Problem (1): A uniform electric field with a magnitude of $E=400\,{\rm N/C}$ incident on a plane with a surface of area $A=10\,{\rm m^2}$ and makes an angle of $\theta=30^\circ$ with it. Find the electric flux through this surface.

Solution: electric flux is defined as the amount of electric field passing through a surface of area $A$. The formula for electric flux is \[\Phi_e=\vec{E} \cdot \vec{A}=E\, A\,\cos\theta \] where dot ($\cdot$) represents the dot product between electric field and area vector, and $\theta$ is the angle between $\vec{E}$ and the normal vector $\hat{n}$ (a vector of magnitude one and perpendicular to the surface) to the plane.
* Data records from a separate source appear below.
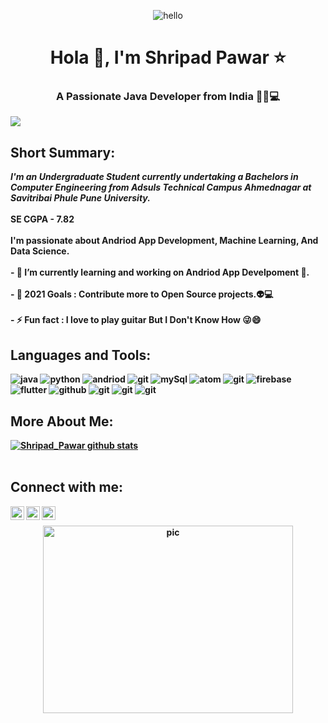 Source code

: <p align="center"> <img src="hello.gif" alt="hello" /> </p>
<h1 align="center">Hola 👋, I'm Shripad Pawar ⭐</h1>
<h3 align="center">A Passionate Java Developer from India 👦🏻💻</h3>

![](https://visitor-badge.glitch.me/badge?page_id=ShripadCPawar.ShripadCPawar)


## Short Summary:

<b><i>I'm an Undergraduate Student currently undertaking a Bachelors in Computer Engineering from Adsuls Technical Campus Ahmednagar at 
 Savitribai Phule Pune University. </i> <br/><b> <br>SE CGPA - 7.82 <br/>
<br/> <b>I'm passionate about <b>Andriod App Development, Machine Learning, And Data Science<b/>.
<br/>
<br> - 🌱 I’m currently learning and working on <b>Andriod App Develpoment 📲.</br>
<br> - 🥅 2021 Goals : Contribute more to Open Source projects.👽💻</br>
<br> - ⚡ Fun fact : I love to play guitar But I Don't Know How 😜😄</br>
 



## Languages and Tools:

<img src="https://github.com/devicons/devicon/blob/master/icons/java/java-original-wordmark.svg" alt="java" />
<img src="https://github.com/devicons/devicon/blob/master/icons/python/python-original-wordmark.svg" alt="python"/>
<img src="https://github.com/devicons/devicon/blob/master/icons/android/android-plain-wordmark.svg" alt="andriod"/>
<img src="https://github.com/devicons/devicon/blob/master/icons/googlecloud/googlecloud-original-wordmark.svg" alt="git" >
<img src="https://github.com/devicons/devicon/blob/master/icons/mysql/mysql-original-wordmark.svg" alt="mySql"/>
<img src="https://github.com/devicons/devicon/blob/master/icons/atom/atom-original-wordmark.svg" alt="atom" /> 
<img src="https://github.com/devicons/devicon/blob/master/icons/git/git-original-wordmark.svg" alt="git"/>  
<img src="https://github.com/devicons/devicon/blob/master/icons/firebase/firebase-plain-wordmark.svg" alt="firebase"/>  
<img src="https://github.com/devicons/devicon/blob/master/icons/flutter/flutter-original.svg" alt="flutter" /> 
 <img src="https://github.com/devicons/devicon/blob/master/icons/github/github-original-wordmark.svg" alt="github"/> 
<img src="https://raw.githubusercontent.com/github/explore/80688e429a7d4ef2fca1e82350fe8e3517d3494d/topics/visual-studio-code/visual-studio-code.png" alt="git"/>
<img src="https://github.com/devicons/devicon/blob/master/icons/apache/apache-original-wordmark.svg" alt="git"/>
<img src="https://github.com/devicons/devicon/blob/master/icons/tomcat/tomcat-original-wordmark.svg" alt="git"/>




## More About Me:



<a href="https://github.com/ShripadCPawar/github-readme-stats">
 
<img align="center" src="https://github-readme-stats.vercel.app/api?username=ShripadCPawar&show_icons=true&theme=radical&count_private=true" alt="Shripad_Pawar github stats" />
</a>
<br />
<br />


## Connect with me:

[<img align="left" alt="shripad pawar | LinkedIn" width="22px" src="https://cdn.jsdelivr.net/npm/simple-icons@v3/icons/linkedin.svg" />](https://www.linkedin.com/in/shripad-pawar-b95852192/) [<img align="left" alt="shripad pawar | Instagram" width="22px" src="https://cdn.jsdelivr.net/npm/simple-icons@v3/icons/instagram.svg" />](https://www.instagram.com/shripad_chandrashekhar_pawar/) [<img align="left" alt="shripad pawar | Twitter" width="22px" src="https://cdn.jsdelivr.net/npm/simple-icons@v3/icons/twitter.svg" />](https://twitter.com/ShripadCPawar)
<br>

 <p align="center"> <img src="Pikachu.png" alt="pic" width="400" height="300"/> </p>
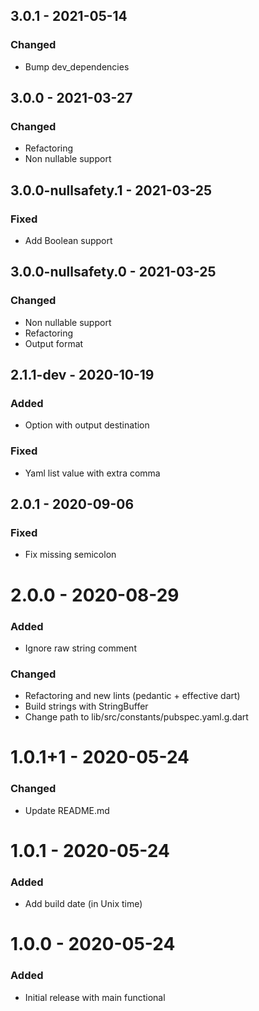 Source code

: ## 3.0.1 - 2021-05-14  
### Changed  
- Bump dev_dependencies  
  
  
## 3.0.0 - 2021-03-27  
### Changed  
- Refactoring  
- Non nullable support  
  
  
## 3.0.0-nullsafety.1 - 2021-03-25  
### Fixed  
- Add Boolean support  
  
  
## 3.0.0-nullsafety.0 - 2021-03-25
### Changed
- Non nullable support
- Refactoring
- Output format
  
  
## 2.1.1-dev - 2020-10-19  
### Added  
- Option with output destination  
  
### Fixed  
- Yaml list value with extra comma  
  
  
## 2.0.1 - 2020-09-06
### Fixed
- Fix missing semicolon
  
  
# 2.0.0 - 2020-08-29
### Added
- Ignore raw string comment
  
### Changed
- Refactoring and new lints (pedantic + effective dart)  
- Build strings with StringBuffer  
- Change path to lib/src/constants/pubspec.yaml.g.dart 
  
  
# 1.0.1+1 - 2020-05-24
### Changed
- Update README.md
  
  
# 1.0.1 - 2020-05-24
### Added
- Add build date (in Unix time)
  
  
# 1.0.0 - 2020-05-24
### Added
- Initial release with main functional  
  
   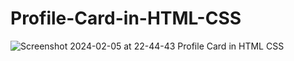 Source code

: # Profile-Card-in-HTML-CSS
![Screenshot 2024-02-05 at 22-44-43 Profile Card in HTML   CSS](https://github.com/Sina-Darvish/Profile-Card-in-HTML-CSS/assets/96956110/26fb6f1a-2f5c-4f93-8bcc-7e7b60500657)
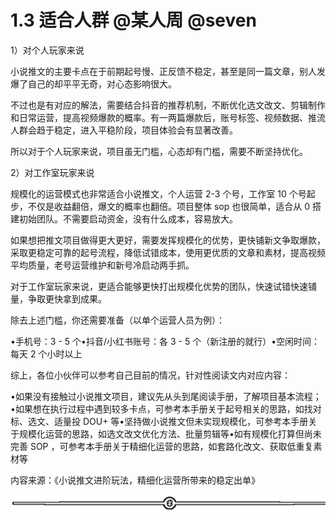 # 1.3 适合人群 @某人周 @seven

1）对个人玩家来说

小说推文的主要卡点在于前期起号慢、正反馈不稳定，甚至是同一篇文章，别人发爆了自己的却平平无奇，对心态影响很大。

不过也是有对应的解法，需要结合抖音的推荐机制，不断优化选文改文、剪辑制作和日常运营，提高视频爆款的概率。有一两篇爆款后，账号标签、视频数据、推流人群会趋于稳定，进入平稳阶段，项目体验会有显著改善。

所以对于个人玩家来说，项目虽无门槛，心态却有门槛，需要不断坚持优化。

2）对工作室玩家来说

规模化的运营模式也非常适合小说推文，个人运营 2-3 个号，工作室 10 个号起步，不仅是收益翻倍，爆文的概率也翻倍。项目整体 sop 也很简单，适合从 0 搭建初始团队。不需要启动资金，没有什么成本，容易放大。

如果想把推文项目做得更大更好，需要发挥规模化的优势，更快铺新文争取爆款，采取更稳定可靠的起号流程，降低试错成本，使用更优质的文章和素材，提高视频平均质量，老号运营维护和新号冷启动两手抓。

对于工作室玩家来说，更适合能够更快打出规模化优势的团队，快速试错快速铺量，争取更快拿到成果。

除去上述门槛，你还需要准备（以单个运营人员为例）：

•手机号：3 - 5 个•抖音/小红书账号：各 3 - 5 个（新注册的就行）•空闲时间：每天 2 个小时以上

综上，各位小伙伴可以参考自己目前的情况，针对性阅读文内对应内容：

•如果没有接触过小说推文项目，建议先从头到尾阅读手册，了解项目基本流程；•如果想在执行过程中遇到较多卡点，可参考本手册关于起号相关的思路，如找对标、选文、适量投 DOU+ 等•坚持做小说推文但未实现规模化，可参考本手册关于规模化运营的思路，如选文改文优化方法、批量剪辑等•如有规模化打算但尚未完善 SOP ，可参考本手册关于精细化运营的思路，如套路化改文、获取低重复素材等

内容来源：《小说推文进阶玩法，精细化运营所带来的稳定出单》

![](img/8cd4882c394e0a215918dd25d4aa188b.png) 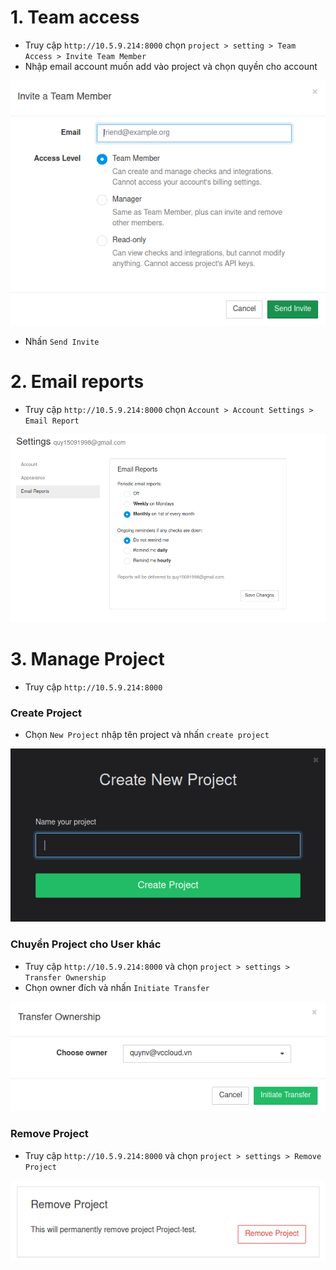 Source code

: # 1. Team access

- Truy cập `http://10.5.9.214:8000` chọn `project > setting > Team Access > Invite Team Member`
- Nhập email account muốn add vào project và chọn quyền cho account

<img src="https://github.com/lean15998/healthcheck.io/blob/main/images/45.png" />

- Nhấn `Send Invite`

# 2. Email reports 

-  Truy cập `http://10.5.9.214:8000` chọn `Account > Account Settings > Email Report`

<img src="https://github.com/lean15998/healthcheck.io/blob/main/images/46.png" />

# 3. Manage Project

- Truy cập `http://10.5.9.214:8000`

### Create Project

- Chọn `New Project` nhập tên project và nhấn `create project`

<img src="https://github.com/lean15998/healthcheck.io/blob/main/images/47.png" />

### Chuyển Project cho User khác

- Truy cập `http://10.5.9.214:8000` và chọn `project > settings > Transfer Ownership`
- Chọn owner đích và nhấn `Initiate Transfer` 

<img src="https://github.com/lean15998/healthcheck.io/blob/main/images/48.png" />

### Remove Project

- Truy cập `http://10.5.9.214:8000` và chọn `project > settings > Remove Project`

<img src="https://github.com/lean15998/healthcheck.io/blob/main/images/49.png" />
In this problem, the angle between the electric field and the normal to the plane is $30^\circ$ Therefore, we get \begin{align*} \Phi_e &=EA\,\cos \theta\\&=400\times 10\times \underbrace{\cos 30^\circ}_{\sqrt{3}/2}\\&=\boxed{2000\sqrt{3}\quad {\rm N \cdot m^2/C}}\end{align*} Thus, the flux is nearly $\Phi=3464\,\rm N\cdot m^2/C$. Imagine the electric field lines as tiny arrows representing the electric field's strength and direction.

The flux tells you how many of these arrows pass through the surface every second. In this case, around $3464$ arrows pass through the $\rm 10\,m^2$ surface each second.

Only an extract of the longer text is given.